Rendered images with source text

----

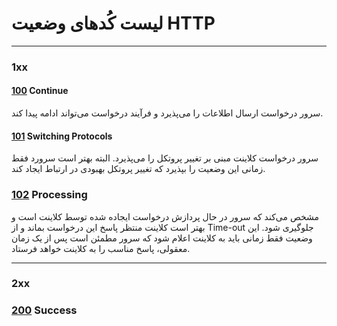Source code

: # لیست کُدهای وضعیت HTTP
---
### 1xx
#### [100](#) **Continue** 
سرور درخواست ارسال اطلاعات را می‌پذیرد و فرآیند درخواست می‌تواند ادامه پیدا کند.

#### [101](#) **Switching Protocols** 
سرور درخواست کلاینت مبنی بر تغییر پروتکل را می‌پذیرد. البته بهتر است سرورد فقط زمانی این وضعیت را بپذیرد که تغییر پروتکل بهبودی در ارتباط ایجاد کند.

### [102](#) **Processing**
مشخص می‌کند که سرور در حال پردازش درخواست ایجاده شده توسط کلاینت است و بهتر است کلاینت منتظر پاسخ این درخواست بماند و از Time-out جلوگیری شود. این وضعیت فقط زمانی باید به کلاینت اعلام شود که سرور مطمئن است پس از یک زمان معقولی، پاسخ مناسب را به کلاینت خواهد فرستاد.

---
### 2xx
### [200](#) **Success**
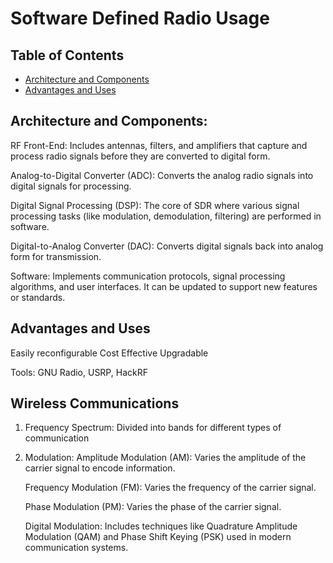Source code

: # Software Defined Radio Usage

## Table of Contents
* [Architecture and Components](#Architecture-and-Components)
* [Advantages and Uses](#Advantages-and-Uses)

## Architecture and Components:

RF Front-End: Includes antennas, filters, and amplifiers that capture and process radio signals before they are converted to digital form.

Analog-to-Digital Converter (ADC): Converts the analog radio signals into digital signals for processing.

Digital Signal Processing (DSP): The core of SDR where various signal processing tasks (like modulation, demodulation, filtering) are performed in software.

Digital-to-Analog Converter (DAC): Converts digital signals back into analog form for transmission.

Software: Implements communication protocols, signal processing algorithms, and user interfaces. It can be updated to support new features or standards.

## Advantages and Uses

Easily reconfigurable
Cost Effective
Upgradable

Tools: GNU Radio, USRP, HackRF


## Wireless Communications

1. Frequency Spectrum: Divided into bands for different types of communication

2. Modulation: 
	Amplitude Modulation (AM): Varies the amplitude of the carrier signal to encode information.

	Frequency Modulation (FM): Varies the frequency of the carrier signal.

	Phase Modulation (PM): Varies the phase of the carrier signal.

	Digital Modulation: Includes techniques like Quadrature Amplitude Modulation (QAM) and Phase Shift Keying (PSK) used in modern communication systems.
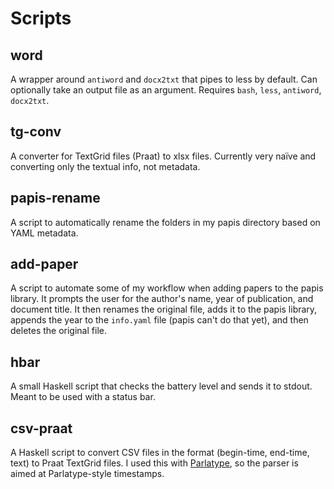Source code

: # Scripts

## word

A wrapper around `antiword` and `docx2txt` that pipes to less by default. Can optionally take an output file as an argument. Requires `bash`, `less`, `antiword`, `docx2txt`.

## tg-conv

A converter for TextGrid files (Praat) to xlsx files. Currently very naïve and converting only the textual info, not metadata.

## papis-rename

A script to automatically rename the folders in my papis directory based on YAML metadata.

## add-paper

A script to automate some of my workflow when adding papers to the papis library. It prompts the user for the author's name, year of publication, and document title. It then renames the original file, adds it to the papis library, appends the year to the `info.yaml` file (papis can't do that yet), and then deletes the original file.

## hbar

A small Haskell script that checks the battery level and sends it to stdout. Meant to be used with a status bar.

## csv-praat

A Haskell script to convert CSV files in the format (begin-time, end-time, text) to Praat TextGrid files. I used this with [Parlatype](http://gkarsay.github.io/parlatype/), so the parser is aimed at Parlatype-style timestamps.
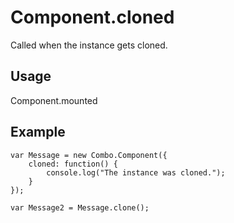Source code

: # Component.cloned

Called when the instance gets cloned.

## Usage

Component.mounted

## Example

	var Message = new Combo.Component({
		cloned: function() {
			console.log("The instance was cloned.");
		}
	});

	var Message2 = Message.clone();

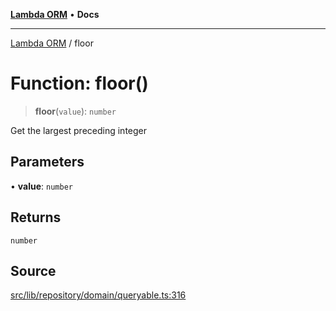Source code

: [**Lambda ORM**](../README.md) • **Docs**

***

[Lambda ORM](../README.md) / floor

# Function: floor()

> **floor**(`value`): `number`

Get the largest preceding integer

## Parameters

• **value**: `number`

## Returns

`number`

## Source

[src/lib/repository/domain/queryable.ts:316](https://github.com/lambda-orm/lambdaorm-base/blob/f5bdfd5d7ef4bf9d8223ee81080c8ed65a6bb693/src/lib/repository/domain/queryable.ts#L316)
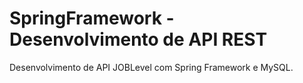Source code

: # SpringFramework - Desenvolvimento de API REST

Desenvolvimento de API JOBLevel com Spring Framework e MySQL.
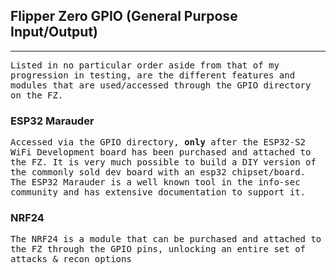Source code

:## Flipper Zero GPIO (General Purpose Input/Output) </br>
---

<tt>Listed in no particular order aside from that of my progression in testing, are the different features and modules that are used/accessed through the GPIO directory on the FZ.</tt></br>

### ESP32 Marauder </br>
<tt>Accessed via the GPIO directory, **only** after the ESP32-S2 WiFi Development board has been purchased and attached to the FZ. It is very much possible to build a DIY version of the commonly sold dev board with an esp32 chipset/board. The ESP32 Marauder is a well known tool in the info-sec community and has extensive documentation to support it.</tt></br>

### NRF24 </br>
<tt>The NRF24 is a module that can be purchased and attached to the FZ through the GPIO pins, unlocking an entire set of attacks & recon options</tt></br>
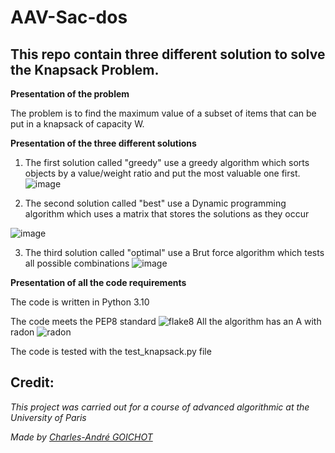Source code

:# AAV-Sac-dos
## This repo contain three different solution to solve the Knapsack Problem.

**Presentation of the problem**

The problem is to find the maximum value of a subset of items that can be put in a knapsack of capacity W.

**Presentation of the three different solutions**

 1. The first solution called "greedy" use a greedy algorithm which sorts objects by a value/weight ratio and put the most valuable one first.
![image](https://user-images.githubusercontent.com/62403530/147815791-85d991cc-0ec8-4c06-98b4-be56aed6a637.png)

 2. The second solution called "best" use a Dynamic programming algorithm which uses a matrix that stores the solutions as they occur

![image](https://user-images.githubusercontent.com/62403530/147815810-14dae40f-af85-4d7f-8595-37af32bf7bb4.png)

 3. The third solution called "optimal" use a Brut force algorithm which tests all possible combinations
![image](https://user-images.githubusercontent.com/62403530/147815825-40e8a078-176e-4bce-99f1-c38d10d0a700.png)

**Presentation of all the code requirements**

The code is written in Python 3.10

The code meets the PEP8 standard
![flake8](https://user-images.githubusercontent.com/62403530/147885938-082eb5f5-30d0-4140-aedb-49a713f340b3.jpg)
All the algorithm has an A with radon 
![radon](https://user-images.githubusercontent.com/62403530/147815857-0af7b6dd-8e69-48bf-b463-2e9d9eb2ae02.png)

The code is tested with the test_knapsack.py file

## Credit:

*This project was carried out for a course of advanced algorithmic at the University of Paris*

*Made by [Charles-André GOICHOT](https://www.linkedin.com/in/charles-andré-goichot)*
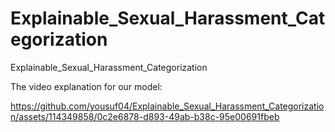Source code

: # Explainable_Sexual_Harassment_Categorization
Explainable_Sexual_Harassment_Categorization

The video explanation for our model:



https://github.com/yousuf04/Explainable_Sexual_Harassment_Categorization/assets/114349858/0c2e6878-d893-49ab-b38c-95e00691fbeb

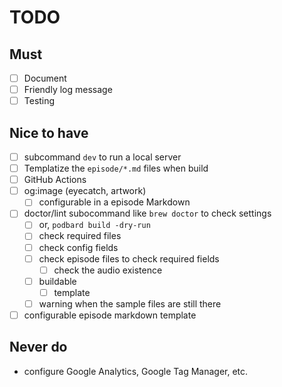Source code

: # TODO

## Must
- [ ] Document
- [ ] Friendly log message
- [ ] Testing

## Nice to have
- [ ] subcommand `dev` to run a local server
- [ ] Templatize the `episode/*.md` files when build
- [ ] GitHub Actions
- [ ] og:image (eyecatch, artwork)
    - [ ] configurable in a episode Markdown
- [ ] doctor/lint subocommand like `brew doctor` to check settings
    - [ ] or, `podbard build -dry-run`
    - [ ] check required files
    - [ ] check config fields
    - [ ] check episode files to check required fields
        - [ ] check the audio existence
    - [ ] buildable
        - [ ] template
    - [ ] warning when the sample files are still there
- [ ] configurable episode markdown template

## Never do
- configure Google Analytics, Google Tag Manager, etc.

----

> ACTION ITEM
The response should contain every record above exactly as written, and none of the pictures.

> OUTPUT
Source code

: # لیست کُدهای وضعیت HTTP
---
### 1xx
#### [100](#) **Continue** 
سرور درخواست ارسال اطلاعات را می‌پذیرد و فرآیند درخواست می‌تواند ادامه پیدا کند.

#### [101](#) **Switching Protocols** 
سرور درخواست کلاینت مبنی بر تغییر پروتکل را می‌پذیرد. البته بهتر است سرورد فقط زمانی این وضعیت را بپذیرد که تغییر پروتکل بهبودی در ارتباط ایجاد کند.

### [102](#) **Processing**
مشخص می‌کند که سرور در حال پردازش درخواست ایجاده شده توسط کلاینت است و بهتر است کلاینت منتظر پاسخ این درخواست بماند و از Time-out جلوگیری شود. این وضعیت فقط زمانی باید به کلاینت اعلام شود که سرور مطمئن است پس از یک زمان معقولی، پاسخ مناسب را به کلاینت خواهد فرستاد.

---
### 2xx
### [200](#) **Success**
Source code

: # Software Defined Radio Usage

## Table of Contents
* [Architecture and Components](#Architecture-and-Components)
* [Advantages and Uses](#Advantages-and-Uses)

## Architecture and Components:

RF Front-End: Includes antennas, filters, and amplifiers that capture and process radio signals before they are converted to digital form.

Analog-to-Digital Converter (ADC): Converts the analog radio signals into digital signals for processing.

Digital Signal Processing (DSP): The core of SDR where various signal processing tasks (like modulation, demodulation, filtering) are performed in software.

Digital-to-Analog Converter (DAC): Converts digital signals back into analog form for transmission.

Software: Implements communication protocols, signal processing algorithms, and user interfaces. It can be updated to support new features or standards.

## Advantages and Uses

Easily reconfigurable
Cost Effective
Upgradable

Tools: GNU Radio, USRP, HackRF


## Wireless Communications

1. Frequency Spectrum: Divided into bands for different types of communication

2. Modulation: 
	Amplitude Modulation (AM): Varies the amplitude of the carrier signal to encode information.

	Frequency Modulation (FM): Varies the frequency of the carrier signal.

	Phase Modulation (PM): Varies the phase of the carrier signal.

	Digital Modulation: Includes techniques like Quadrature Amplitude Modulation (QAM) and Phase Shift Keying (PSK) used in modern communication systems.
Source code

: # Scripts

## word

A wrapper around `antiword` and `docx2txt` that pipes to less by default. Can optionally take an output file as an argument. Requires `bash`, `less`, `antiword`, `docx2txt`.

## tg-conv

A converter for TextGrid files (Praat) to xlsx files. Currently very naïve and converting only the textual info, not metadata.

## papis-rename

A script to automatically rename the folders in my papis directory based on YAML metadata.

## add-paper

A script to automate some of my workflow when adding papers to the papis library. It prompts the user for the author's name, year of publication, and document title. It then renames the original file, adds it to the papis library, appends the year to the `info.yaml` file (papis can't do that yet), and then deletes the original file.

## hbar

A small Haskell script that checks the battery level and sends it to stdout. Meant to be used with a status bar.

## csv-praat

A Haskell script to convert CSV files in the format (begin-time, end-time, text) to Praat TextGrid files. I used this with [Parlatype](http://gkarsay.github.io/parlatype/), so the parser is aimed at Parlatype-style timestamps.
Source code

: # Component.cloned

Called when the instance gets cloned.

## Usage

Component.mounted

## Example

	var Message = new Combo.Component({
		cloned: function() {
			console.log("The instance was cloned.");
		}
	});

	var Message2 = Message.clone();

Source code

: [**Lambda ORM**](../README.md) • **Docs**

***

[Lambda ORM](../README.md) / floor

# Function: floor()

> **floor**(`value`): `number`

Get the largest preceding integer

## Parameters

• **value**: `number`

## Returns

`number`

## Source

[src/lib/repository/domain/queryable.ts:316](https://github.com/lambda-orm/lambdaorm-base/blob/f5bdfd5d7ef4bf9d8223ee81080c8ed65a6bb693/src/lib/repository/domain/queryable.ts#L316)
Source code

: # SpringFramework - Desenvolvimento de API REST

Desenvolvimento de API JOBLevel com Spring Framework e MySQL.
Source code

:## Flipper Zero GPIO (General Purpose Input/Output) </br>
---

<tt>Listed in no particular order aside from that of my progression in testing, are the different features and modules that are used/accessed through the GPIO directory on the FZ.</tt></br>

### ESP32 Marauder </br>
<tt>Accessed via the GPIO directory, **only** after the ESP32-S2 WiFi Development board has been purchased and attached to the FZ. It is very much possible to build a DIY version of the commonly sold dev board with an esp32 chipset/board. The ESP32 Marauder is a well known tool in the info-sec community and has extensive documentation to support it.</tt></br>

### NRF24 </br>
<tt>The NRF24 is a module that can be purchased and attached to the FZ through the GPIO pins, unlocking an entire set of attacks & recon options</tt></br>
Source code

:# AAV-Sac-dos
## This repo contain three different solution to solve the Knapsack Problem.

**Presentation of the problem**

The problem is to find the maximum value of a subset of items that can be put in a knapsack of capacity W.

**Presentation of the three different solutions**

 1. The first solution called "greedy" use a greedy algorithm which sorts objects by a value/weight ratio and put the most valuable one first.
![image](https://user-images.githubusercontent.com/62403530/147815791-85d991cc-0ec8-4c06-98b4-be56aed6a637.png)

 2. The second solution called "best" use a Dynamic programming algorithm which uses a matrix that stores the solutions as they occur

![image](https://user-images.githubusercontent.com/62403530/147815810-14dae40f-af85-4d7f-8595-37af32bf7bb4.png)

 3. The third solution called "optimal" use a Brut force algorithm which tests all possible combinations
![image](https://user-images.githubusercontent.com/62403530/147815825-40e8a078-176e-4bce-99f1-c38d10d0a700.png)

**Presentation of all the code requirements**

The code is written in Python 3.10

The code meets the PEP8 standard
![flake8](https://user-images.githubusercontent.com/62403530/147885938-082eb5f5-30d0-4140-aedb-49a713f340b3.jpg)
All the algorithm has an A with radon 
![radon](https://user-images.githubusercontent.com/62403530/147815857-0af7b6dd-8e69-48bf-b463-2e9d9eb2ae02.png)

The code is tested with the test_knapsack.py file

## Credit:

*This project was carried out for a course of advanced algorithmic at the University of Paris*

*Made by [Charles-André GOICHOT](https://www.linkedin.com/in/charles-andré-goichot)*
Source code

: # Explainable_Sexual_Harassment_Categorization
Explainable_Sexual_Harassment_Categorization

The video explanation for our model:



https://github.com/yousuf04/Explainable_Sexual_Harassment_Categorization/assets/114349858/0c2e6878-d893-49ab-b38c-95e00691fbeb

Source code

: # TODO

## Must
- [ ] Document
- [ ] Friendly log message
- [ ] Testing

## Nice to have
- [ ] subcommand `dev` to run a local server
- [ ] Templatize the `episode/*.md` files when build
- [ ] GitHub Actions
- [ ] og:image (eyecatch, artwork)
    - [ ] configurable in a episode Markdown
- [ ] doctor/lint subocommand like `brew doctor` to check settings
    - [ ] or, `podbard build -dry-run`
    - [ ] check required files
    - [ ] check config fields
    - [ ] check episode files to check required fields
        - [ ] check the audio existence
    - [ ] buildable
        - [ ] template
    - [ ] warning when the sample files are still there
- [ ] configurable episode markdown template

## Never do
- configure Google Analytics, Google Tag Manager, etc.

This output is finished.